In April 2023, Freeman HKD established a soccer team, Gallis FC.

In September 2023, Freeman HKD went on to establish another soccer team, Gallis Legends. Freeman HKD captains the team.

Both teams currently do not play in any competitive league but they occasionally host and play in various tournaments.

==Discography==
Freeman HKD has recorded 12 studio albums:

===Albums===
- Tapinda Mustaera 2011
- Last Man Standing 2012
- Vabeliver 2013
- New Chapta 2014
- Varidzi Vezvinhu 2015
- Mangoma Ihobho 2016
- Top Striker 2017
- Mukuru WeKambani 2018
- Gango 2019
- Kusuka EP
- Robbery 2021
- David and Goliath 2022
- Trophy 2023
- MevsMe 2024

===Mixtapes===
- Freeman & Friends 2020

===Singles===
- Joina City feat. Cally C 2014
- Shaina 2013
- Bata Ruwoko Rwangu 2014
- Interview feat. Darula 2016
- Ndarangarira 2016
- Time To Get Rich feat. Anthony B 2017
- Bhebhi Rakashata 2017
- Wekwedu 2018
- Imi Amai Kusuka 2018
- Mbuya Nehanda feat. Nutty O 2018
- Doctor weMagitare
- Ngaibake 2019
- Nzenza feat. Ex Q 2019
- Jerusarema feat. EX-Q
- Miridzo 2020
- Mudzanga 2020
- Ndinofirapo feat. Yadah Voices
- Zi zi feat. Mai Titi 2020
- iParty feat. Sandra Ndebele 2021
- Pombi 2021
- What's your name 2021

===Radio hits===
Freeman HKD has had several hits across Zimbabwean radio stations from his breakout song Joina City in 2013. In October 2013 to December 2013, Shaina single was voted in radio charts then in 2014, his song Bata Ruwoko Rwangu was in radio top charts for eight weeks from March to early May 2014. Freeman HKD continued to have radio success with other singles over the years, in 2019 his single Ngaibake won song of the year and Nzenza was named the most played song on radio.

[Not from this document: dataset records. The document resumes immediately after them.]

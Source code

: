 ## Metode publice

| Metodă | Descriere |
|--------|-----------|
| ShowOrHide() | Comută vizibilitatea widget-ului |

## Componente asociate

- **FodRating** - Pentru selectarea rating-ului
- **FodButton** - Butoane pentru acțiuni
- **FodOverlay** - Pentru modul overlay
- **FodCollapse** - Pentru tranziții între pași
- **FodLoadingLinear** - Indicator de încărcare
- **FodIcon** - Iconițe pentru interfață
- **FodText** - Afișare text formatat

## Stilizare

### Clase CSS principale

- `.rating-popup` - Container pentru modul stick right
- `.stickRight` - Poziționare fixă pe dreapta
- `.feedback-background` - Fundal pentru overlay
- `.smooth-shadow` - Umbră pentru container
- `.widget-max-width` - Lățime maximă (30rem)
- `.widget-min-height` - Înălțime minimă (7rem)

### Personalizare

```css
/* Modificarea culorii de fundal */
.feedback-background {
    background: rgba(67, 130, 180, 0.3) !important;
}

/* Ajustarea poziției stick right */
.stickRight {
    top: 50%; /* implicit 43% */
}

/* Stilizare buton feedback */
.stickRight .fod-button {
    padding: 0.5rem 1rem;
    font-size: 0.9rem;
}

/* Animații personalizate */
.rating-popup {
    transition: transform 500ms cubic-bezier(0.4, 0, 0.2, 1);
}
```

Other most performing tracks on radio include:

- Joina City
- Shaina
- Bata Ruwoko Wangu
- Jerusarema feat. EX-Q
- Ndinofirapo feat. Yadah Voices
- Kutenda feat. Mambo Dhuterere
- Ngaibake
- Nzenza

==Awards==
- Zimbambwe Music Awards 2022,Male Artist of the year (Nomination)
- Zimdancehall Awards 2013, Male Artist of the year (Nomination)
- Zimdancehall Awards 2014, Album the year (New Chapta)
- Zimdancehall Awards 2015, Zimdancehall Ambassador
- Zimdancehall Awards 2016, Zimdancehall Ambassador
- Zimbabwe Achievers Awards 2016, International Music Artist of the year
- Zimdancehall Awards 2017, Best Album (Top Striker), Best Stable (HKD Records)
- Zimdancehall Awards 2019, Album the year (Gango), Song of the year (Ngaibake)
- Zimbabwe Music Awards 2019–20, Best Music Video (Ngaibake), Best Collaboration nomination Ngaibake (feat. Alick Macheso), Best Zimdancehall Artist, Best Male Artist of the Year (Nomination), Best Album (Gango)
- National Arts Merit Awards 2019, Artist of the year, Album of the year Gango, Best Music video of the year for Ngaibake (nomination)
- Star FM Music Awards 2019, People's Choice, Song of the year Ngaibake
- Star FM Music Awards 2019, Most Played Song on radio Nenza
- Zimdancehall Awards 2020, Best Male Artist
- Zimbabwe Music Awards 2020, Best Album of the year nomination and Best Male Artist of the year nomination
- Star FM Music Awards 2020, Best Album of the year (Freeman and Friends), Best Male Artist of the year nomination

==Personal life==

Freeman HKD is married to Barbra Chinhema since 2012.